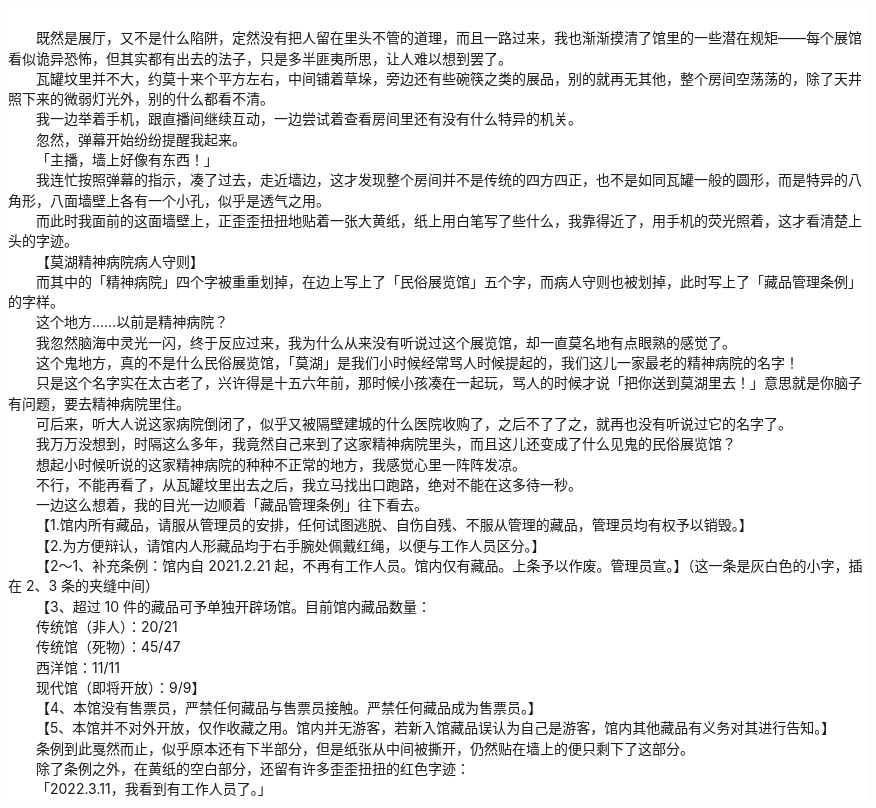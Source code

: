<br>   
&emsp;&emsp;既然是展厅，又不是什么陷阱，定然没有把人留在里头不管的道理，而且一路过来，我也渐渐摸清了馆里的一些潜在规矩——每个展馆看似诡异恐怖，但其实都有出去的法子，只是多半匪夷所思，让人难以想到罢了。  
<br>   
&emsp;&emsp;瓦罐坟里并不大，约莫十来个平方左右，中间铺着草垛，旁边还有些碗筷之类的展品，别的就再无其他，整个房间空荡荡的，除了天井照下来的微弱灯光外，别的什么都看不清。  
<br>   
&emsp;&emsp;我一边举着手机，跟直播间继续互动，一边尝试着查看房间里还有没有什么特异的机关。  
<br>   
&emsp;&emsp;忽然，弹幕开始纷纷提醒我起来。  
<br>   
&emsp;&emsp;「主播，墙上好像有东西！」  
<br>   
&emsp;&emsp;我连忙按照弹幕的指示，凑了过去，走近墙边，这才发现整个房间并不是传统的四方四正，也不是如同瓦罐一般的圆形，而是特异的八角形，八面墙壁上各有一个小孔，似乎是透气之用。  
<br>   
&emsp;&emsp;而此时我面前的这面墙壁上，正歪歪扭扭地贴着一张大黄纸，纸上用白笔写了些什么，我靠得近了，用手机的荧光照着，这才看清楚上头的字迹。  
<br>   
&emsp;&emsp;【莫湖精神病院病人守则】  
<br>   
&emsp;&emsp;而其中的「精神病院」四个字被重重划掉，在边上写上了「民俗展览馆」五个字，而病人守则也被划掉，此时写上了「藏品管理条例」的字样。  
<br>   
&emsp;&emsp;这个地方……以前是精神病院？  
<br>   
&emsp;&emsp;我忽然脑海中灵光一闪，终于反应过来，我为什么从来没有听说过这个展览馆，却一直莫名地有点眼熟的感觉了。  
<br>   
&emsp;&emsp;这个鬼地方，真的不是什么民俗展览馆，「莫湖」是我们小时候经常骂人时候提起的，我们这儿一家最老的精神病院的名字！  
<br>   
&emsp;&emsp;只是这个名字实在太古老了，兴许得是十五六年前，那时候小孩凑在一起玩，骂人的时候才说「把你送到莫湖里去！」意思就是你脑子有问题，要去精神病院里住。  
<br>   
&emsp;&emsp;可后来，听大人说这家病院倒闭了，似乎又被隔壁建城的什么医院收购了，之后不了了之，就再也没有听说过它的名字了。  
<br>   
&emsp;&emsp;我万万没想到，时隔这么多年，我竟然自己来到了这家精神病院里头，而且这儿还变成了什么见鬼的民俗展览馆？  
<br>   
&emsp;&emsp;想起小时候听说的这家精神病院的种种不正常的地方，我感觉心里一阵阵发凉。  
<br>   
&emsp;&emsp;不行，不能再看了，从瓦罐坟里出去之后，我立马找出口跑路，绝对不能在这多待一秒。  
<br>   
&emsp;&emsp;一边这么想着，我的目光一边顺着「藏品管理条例」往下看去。  
<br>   
&emsp;&emsp;【1.馆内所有藏品，请服从管理员的安排，任何试图逃脱、自伤自残、不服从管理的藏品，管理员均有权予以销毁。】  
<br>   
&emsp;&emsp;【2.为方便辩认，请馆内人形藏品均于右手腕处佩戴红绳，以便与工作人员区分。】  
<br>   
&emsp;&emsp;【2～1、补充条例：馆内自 2021.2.21 起，不再有工作人员。馆内仅有藏品。上条予以作废。管理员宣。】（这一条是灰白色的小字，插在 2、3 条的夹缝中间）  
<br>   
&emsp;&emsp;【3、超过 10 件的藏品可予单独开辟场馆。目前馆内藏品数量：  
<br>   
&emsp;&emsp;传统馆（非人）：20/21  
<br>   
&emsp;&emsp;传统馆（死物）：45/47  
<br>   
&emsp;&emsp;西洋馆：11/11  
<br>   
&emsp;&emsp;现代馆（即将开放）：9/9】  
<br>   
&emsp;&emsp;【4、本馆没有售票员，严禁任何藏品与售票员接触。严禁任何藏品成为售票员。】  
<br>   
&emsp;&emsp;【5、本馆并不对外开放，仅作收藏之用。馆内并无游客，若新入馆藏品误认为自己是游客，馆内其他藏品有义务对其进行告知。】  
<br>   
&emsp;&emsp;条例到此戛然而止，似乎原本还有下半部分，但是纸张从中间被撕开，仍然贴在墙上的便只剩下了这部分。  
<br>   
&emsp;&emsp;除了条例之外，在黄纸的空白部分，还留有许多歪歪扭扭的红色字迹：  
<br>   
&emsp;&emsp;「2022.3.11，我看到有工作人员了。」  
<br>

★ ★ ★ ★ ★ ★ ★

Directions: Print the listing exactly, minus its pictures.

Written response:
Source code

:<br>   
&emsp;&emsp;既然是展厅，又不是什么陷阱，定然没有把人留在里头不管的道理，而且一路过来，我也渐渐摸清了馆里的一些潜在规矩——每个展馆看似诡异恐怖，但其实都有出去的法子，只是多半匪夷所思，让人难以想到罢了。  
<br>   
&emsp;&emsp;瓦罐坟里并不大，约莫十来个平方左右，中间铺着草垛，旁边还有些碗筷之类的展品，别的就再无其他，整个房间空荡荡的，除了天井照下来的微弱灯光外，别的什么都看不清。  
<br>   
&emsp;&emsp;我一边举着手机，跟直播间继续互动，一边尝试着查看房间里还有没有什么特异的机关。  
<br>   
&emsp;&emsp;忽然，弹幕开始纷纷提醒我起来。  
<br>   
&emsp;&emsp;「主播，墙上好像有东西！」  
<br>   
&emsp;&emsp;我连忙按照弹幕的指示，凑了过去，走近墙边，这才发现整个房间并不是传统的四方四正，也不是如同瓦罐一般的圆形，而是特异的八角形，八面墙壁上各有一个小孔，似乎是透气之用。  
<br>   
&emsp;&emsp;而此时我面前的这面墙壁上，正歪歪扭扭地贴着一张大黄纸，纸上用白笔写了些什么，我靠得近了，用手机的荧光照着，这才看清楚上头的字迹。  
<br>   
&emsp;&emsp;【莫湖精神病院病人守则】  
<br>   
&emsp;&emsp;而其中的「精神病院」四个字被重重划掉，在边上写上了「民俗展览馆」五个字，而病人守则也被划掉，此时写上了「藏品管理条例」的字样。  
<br>   
&emsp;&emsp;这个地方……以前是精神病院？  
<br>   
&emsp;&emsp;我忽然脑海中灵光一闪，终于反应过来，我为什么从来没有听说过这个展览馆，却一直莫名地有点眼熟的感觉了。  
<br>   
&emsp;&emsp;这个鬼地方，真的不是什么民俗展览馆，「莫湖」是我们小时候经常骂人时候提起的，我们这儿一家最老的精神病院的名字！  
<br>   
&emsp;&emsp;只是这个名字实在太古老了，兴许得是十五六年前，那时候小孩凑在一起玩，骂人的时候才说「把你送到莫湖里去！」意思就是你脑子有问题，要去精神病院里住。  
<br>   
&emsp;&emsp;可后来，听大人说这家病院倒闭了，似乎又被隔壁建城的什么医院收购了，之后不了了之，就再也没有听说过它的名字了。  
<br>   
&emsp;&emsp;我万万没想到，时隔这么多年，我竟然自己来到了这家精神病院里头，而且这儿还变成了什么见鬼的民俗展览馆？  
<br>   
&emsp;&emsp;想起小时候听说的这家精神病院的种种不正常的地方，我感觉心里一阵阵发凉。  
<br>   
&emsp;&emsp;不行，不能再看了，从瓦罐坟里出去之后，我立马找出口跑路，绝对不能在这多待一秒。  
<br>   
&emsp;&emsp;一边这么想着，我的目光一边顺着「藏品管理条例」往下看去。  
<br>   
&emsp;&emsp;【1.馆内所有藏品，请服从管理员的安排，任何试图逃脱、自伤自残、不服从管理的藏品，管理员均有权予以销毁。】  
<br>   
&emsp;&emsp;【2.为方便辩认，请馆内人形藏品均于右手腕处佩戴红绳，以便与工作人员区分。】  
<br>   
&emsp;&emsp;【2～1、补充条例：馆内自 2021.2.21 起，不再有工作人员。馆内仅有藏品。上条予以作废。管理员宣。】（这一条是灰白色的小字，插在 2、3 条的夹缝中间）  
<br>   
&emsp;&emsp;【3、超过 10 件的藏品可予单独开辟场馆。目前馆内藏品数量：  
<br>   
&emsp;&emsp;传统馆（非人）：20/21  
<br>   
&emsp;&emsp;传统馆（死物）：45/47  
<br>   
&emsp;&emsp;西洋馆：11/11  
<br>   
&emsp;&emsp;现代馆（即将开放）：9/9】  
<br>   
&emsp;&emsp;【4、本馆没有售票员，严禁任何藏品与售票员接触。严禁任何藏品成为售票员。】  
<br>   
&emsp;&emsp;【5、本馆并不对外开放，仅作收藏之用。馆内并无游客，若新入馆藏品误认为自己是游客，馆内其他藏品有义务对其进行告知。】  
<br>   
&emsp;&emsp;条例到此戛然而止，似乎原本还有下半部分，但是纸张从中间被撕开，仍然贴在墙上的便只剩下了这部分。  
<br>   
&emsp;&emsp;除了条例之外，在黄纸的空白部分，还留有许多歪歪扭扭的红色字迹：  
<br>   
&emsp;&emsp;「2022.3.11，我看到有工作人员了。」  
<br>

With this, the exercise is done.